I am currently trying to work out how to get from the Edgeworth expansion to the Cornish-Fisher expansion. I use van-der-Vaarts "Asymptotics Statistics" and Hall's book on Edgeworth expansions and the bootstrap. Unfortunately neither help much to get the details right (vdVaart p 338).
tldr: Edgeworth expansions can be inverted to get Cornish Fisher expansions - but how?
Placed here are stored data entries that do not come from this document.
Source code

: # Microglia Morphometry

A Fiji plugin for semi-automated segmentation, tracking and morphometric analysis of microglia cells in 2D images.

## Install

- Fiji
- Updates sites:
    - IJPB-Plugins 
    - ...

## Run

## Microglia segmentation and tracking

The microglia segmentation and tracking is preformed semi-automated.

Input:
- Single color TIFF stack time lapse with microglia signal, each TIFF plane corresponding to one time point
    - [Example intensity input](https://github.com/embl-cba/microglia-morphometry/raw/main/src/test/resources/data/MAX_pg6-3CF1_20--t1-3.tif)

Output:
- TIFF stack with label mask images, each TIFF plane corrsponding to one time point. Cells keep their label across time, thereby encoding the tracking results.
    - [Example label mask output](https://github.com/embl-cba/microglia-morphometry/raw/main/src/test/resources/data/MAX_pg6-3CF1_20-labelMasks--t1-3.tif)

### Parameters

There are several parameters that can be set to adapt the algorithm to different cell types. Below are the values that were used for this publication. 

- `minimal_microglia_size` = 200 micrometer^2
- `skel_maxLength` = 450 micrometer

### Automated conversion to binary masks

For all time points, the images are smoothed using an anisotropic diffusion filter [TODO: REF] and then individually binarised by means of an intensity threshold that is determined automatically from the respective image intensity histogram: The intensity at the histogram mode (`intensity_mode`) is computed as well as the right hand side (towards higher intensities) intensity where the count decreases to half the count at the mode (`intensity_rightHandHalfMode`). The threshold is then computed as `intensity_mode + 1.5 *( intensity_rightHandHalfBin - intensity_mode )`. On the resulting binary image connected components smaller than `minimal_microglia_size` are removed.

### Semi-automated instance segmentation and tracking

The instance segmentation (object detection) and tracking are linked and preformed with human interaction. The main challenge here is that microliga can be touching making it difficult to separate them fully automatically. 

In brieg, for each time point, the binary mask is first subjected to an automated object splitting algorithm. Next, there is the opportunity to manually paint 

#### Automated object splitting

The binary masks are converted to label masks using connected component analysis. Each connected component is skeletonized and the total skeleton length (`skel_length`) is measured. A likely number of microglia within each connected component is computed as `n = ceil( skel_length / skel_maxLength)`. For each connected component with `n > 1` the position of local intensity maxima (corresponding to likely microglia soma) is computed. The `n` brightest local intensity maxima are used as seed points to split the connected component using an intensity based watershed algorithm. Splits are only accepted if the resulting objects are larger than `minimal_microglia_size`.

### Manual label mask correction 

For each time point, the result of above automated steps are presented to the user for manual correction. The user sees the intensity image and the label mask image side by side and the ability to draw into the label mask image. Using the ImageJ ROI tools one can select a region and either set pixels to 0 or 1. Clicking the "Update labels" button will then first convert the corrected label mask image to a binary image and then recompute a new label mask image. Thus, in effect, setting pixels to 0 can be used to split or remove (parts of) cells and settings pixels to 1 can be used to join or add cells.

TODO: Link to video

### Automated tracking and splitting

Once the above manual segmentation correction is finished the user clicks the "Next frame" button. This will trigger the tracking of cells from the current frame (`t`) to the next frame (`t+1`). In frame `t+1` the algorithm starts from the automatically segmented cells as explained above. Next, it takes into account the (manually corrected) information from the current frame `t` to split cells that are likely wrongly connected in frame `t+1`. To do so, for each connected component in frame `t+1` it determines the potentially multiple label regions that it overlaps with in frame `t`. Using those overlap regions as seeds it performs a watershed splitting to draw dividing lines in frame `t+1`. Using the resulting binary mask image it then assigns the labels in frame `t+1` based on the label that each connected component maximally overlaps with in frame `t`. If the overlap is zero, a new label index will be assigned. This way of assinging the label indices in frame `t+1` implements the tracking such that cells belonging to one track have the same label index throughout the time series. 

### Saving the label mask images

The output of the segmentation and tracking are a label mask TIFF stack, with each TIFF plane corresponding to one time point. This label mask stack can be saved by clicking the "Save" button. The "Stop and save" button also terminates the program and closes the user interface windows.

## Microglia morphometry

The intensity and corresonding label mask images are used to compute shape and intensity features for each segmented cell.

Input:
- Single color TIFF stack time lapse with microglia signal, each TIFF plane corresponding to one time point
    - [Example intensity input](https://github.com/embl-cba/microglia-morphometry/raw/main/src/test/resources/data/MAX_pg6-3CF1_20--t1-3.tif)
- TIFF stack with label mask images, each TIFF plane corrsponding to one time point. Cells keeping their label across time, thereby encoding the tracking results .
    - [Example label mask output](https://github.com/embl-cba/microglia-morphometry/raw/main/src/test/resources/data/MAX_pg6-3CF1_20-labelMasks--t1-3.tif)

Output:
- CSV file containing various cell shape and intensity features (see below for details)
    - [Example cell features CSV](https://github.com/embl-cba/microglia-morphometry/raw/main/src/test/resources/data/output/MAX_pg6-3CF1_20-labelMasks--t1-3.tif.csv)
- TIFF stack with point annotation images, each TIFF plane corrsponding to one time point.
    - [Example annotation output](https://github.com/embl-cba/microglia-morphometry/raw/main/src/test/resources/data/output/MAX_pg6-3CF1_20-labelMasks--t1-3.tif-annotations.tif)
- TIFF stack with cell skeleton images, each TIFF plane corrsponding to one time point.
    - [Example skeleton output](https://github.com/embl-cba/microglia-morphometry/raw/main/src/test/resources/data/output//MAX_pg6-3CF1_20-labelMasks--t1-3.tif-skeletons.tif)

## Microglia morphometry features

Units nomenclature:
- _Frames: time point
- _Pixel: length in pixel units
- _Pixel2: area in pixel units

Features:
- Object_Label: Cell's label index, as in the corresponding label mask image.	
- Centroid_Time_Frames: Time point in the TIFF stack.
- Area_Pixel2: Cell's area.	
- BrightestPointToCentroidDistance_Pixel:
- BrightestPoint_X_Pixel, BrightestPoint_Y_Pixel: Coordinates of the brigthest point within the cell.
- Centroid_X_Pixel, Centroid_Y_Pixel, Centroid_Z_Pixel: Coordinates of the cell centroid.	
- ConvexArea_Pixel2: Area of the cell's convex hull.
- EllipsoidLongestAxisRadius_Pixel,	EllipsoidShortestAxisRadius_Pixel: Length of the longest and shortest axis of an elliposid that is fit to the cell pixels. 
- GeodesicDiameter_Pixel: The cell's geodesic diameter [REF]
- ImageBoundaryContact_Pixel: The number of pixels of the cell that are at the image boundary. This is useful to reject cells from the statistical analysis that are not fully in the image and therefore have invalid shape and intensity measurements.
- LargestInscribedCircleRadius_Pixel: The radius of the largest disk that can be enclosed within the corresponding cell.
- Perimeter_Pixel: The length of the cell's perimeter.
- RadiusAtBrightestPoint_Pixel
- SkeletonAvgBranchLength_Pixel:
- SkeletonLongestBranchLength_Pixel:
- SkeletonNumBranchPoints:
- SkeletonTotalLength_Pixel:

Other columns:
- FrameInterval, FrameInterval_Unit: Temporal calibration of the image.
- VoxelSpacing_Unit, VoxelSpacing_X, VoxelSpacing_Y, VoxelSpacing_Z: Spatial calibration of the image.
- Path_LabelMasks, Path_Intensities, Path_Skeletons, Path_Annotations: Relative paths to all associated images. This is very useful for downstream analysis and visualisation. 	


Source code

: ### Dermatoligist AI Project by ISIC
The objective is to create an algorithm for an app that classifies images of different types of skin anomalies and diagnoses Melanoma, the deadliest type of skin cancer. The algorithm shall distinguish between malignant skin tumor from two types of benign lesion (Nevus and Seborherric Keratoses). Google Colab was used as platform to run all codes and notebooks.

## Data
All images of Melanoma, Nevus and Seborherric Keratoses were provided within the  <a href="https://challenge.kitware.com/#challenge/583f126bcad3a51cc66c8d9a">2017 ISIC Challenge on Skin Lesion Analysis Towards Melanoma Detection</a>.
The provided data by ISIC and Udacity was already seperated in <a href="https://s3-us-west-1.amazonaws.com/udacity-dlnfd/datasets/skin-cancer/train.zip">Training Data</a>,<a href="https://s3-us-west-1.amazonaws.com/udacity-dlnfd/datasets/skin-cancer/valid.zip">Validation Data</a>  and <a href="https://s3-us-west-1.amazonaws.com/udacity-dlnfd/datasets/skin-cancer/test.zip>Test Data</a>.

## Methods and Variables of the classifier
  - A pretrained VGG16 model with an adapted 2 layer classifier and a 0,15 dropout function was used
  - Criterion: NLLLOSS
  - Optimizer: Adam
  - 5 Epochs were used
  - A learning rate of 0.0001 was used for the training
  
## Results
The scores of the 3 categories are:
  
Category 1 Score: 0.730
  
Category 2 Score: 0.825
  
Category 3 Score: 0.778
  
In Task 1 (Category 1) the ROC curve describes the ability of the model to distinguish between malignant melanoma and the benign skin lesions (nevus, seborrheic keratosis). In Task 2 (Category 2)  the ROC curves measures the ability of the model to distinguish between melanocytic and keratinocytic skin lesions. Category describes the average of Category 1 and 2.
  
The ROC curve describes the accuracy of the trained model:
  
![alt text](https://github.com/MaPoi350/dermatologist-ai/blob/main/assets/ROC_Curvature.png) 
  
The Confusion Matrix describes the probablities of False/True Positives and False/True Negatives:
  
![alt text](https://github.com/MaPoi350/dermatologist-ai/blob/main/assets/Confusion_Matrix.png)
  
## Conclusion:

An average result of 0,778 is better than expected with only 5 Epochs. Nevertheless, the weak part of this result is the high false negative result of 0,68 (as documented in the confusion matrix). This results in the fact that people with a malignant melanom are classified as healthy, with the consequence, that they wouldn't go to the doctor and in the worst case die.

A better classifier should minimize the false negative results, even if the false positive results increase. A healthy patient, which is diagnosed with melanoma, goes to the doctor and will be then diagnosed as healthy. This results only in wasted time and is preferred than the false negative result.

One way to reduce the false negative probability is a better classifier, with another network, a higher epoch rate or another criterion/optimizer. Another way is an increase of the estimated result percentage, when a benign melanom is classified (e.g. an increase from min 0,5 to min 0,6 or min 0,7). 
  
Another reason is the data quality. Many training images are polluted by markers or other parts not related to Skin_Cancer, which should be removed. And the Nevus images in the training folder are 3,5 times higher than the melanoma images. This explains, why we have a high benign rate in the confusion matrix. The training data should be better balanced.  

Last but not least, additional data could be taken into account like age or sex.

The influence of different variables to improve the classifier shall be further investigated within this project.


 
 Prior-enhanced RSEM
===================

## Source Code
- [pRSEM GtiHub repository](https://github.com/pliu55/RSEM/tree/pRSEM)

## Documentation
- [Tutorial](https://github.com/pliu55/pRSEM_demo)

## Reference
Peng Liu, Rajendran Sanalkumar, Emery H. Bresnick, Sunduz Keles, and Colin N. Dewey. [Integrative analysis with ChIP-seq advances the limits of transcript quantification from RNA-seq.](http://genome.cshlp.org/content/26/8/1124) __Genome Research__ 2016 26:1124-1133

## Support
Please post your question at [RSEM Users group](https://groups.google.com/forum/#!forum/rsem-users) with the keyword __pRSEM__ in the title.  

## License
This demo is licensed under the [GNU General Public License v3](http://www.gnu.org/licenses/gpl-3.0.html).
The paragraph im having trouble with is the following
Let $\Phi, \phi$ be the normal cdf, pdf, $p_1$ a polynomial, $z_\alpha, \hat{\xi}_{n,\alpha}$ the normal and bootstrap upper $\alpha$ Quantiles.
The book states that
$$ 1-\alpha = \Phi(\hat{\xi}_{n,\alpha})+\frac{p_1(\hat{\xi}_{n,\alpha}\mid\hat{P}_n)\phi(\hat{\xi}_{n,\alpha})}{\sqrt n} + O_P(n^{-1}) $$
can be somehow inverted to obtain
$$ \hat{\xi}_{n,\alpha}=z_\alpha-\frac{p_1(z\alpha \mid P)}{\sqrt n}+ O_P(n^{-1}) $$
apparently by Taylor expanding $\Phi, \phi$ and $p_1$ around $z_\alpha$
I guess it all makes sense and I can accept that it is possible, but I'd like to see formal justification.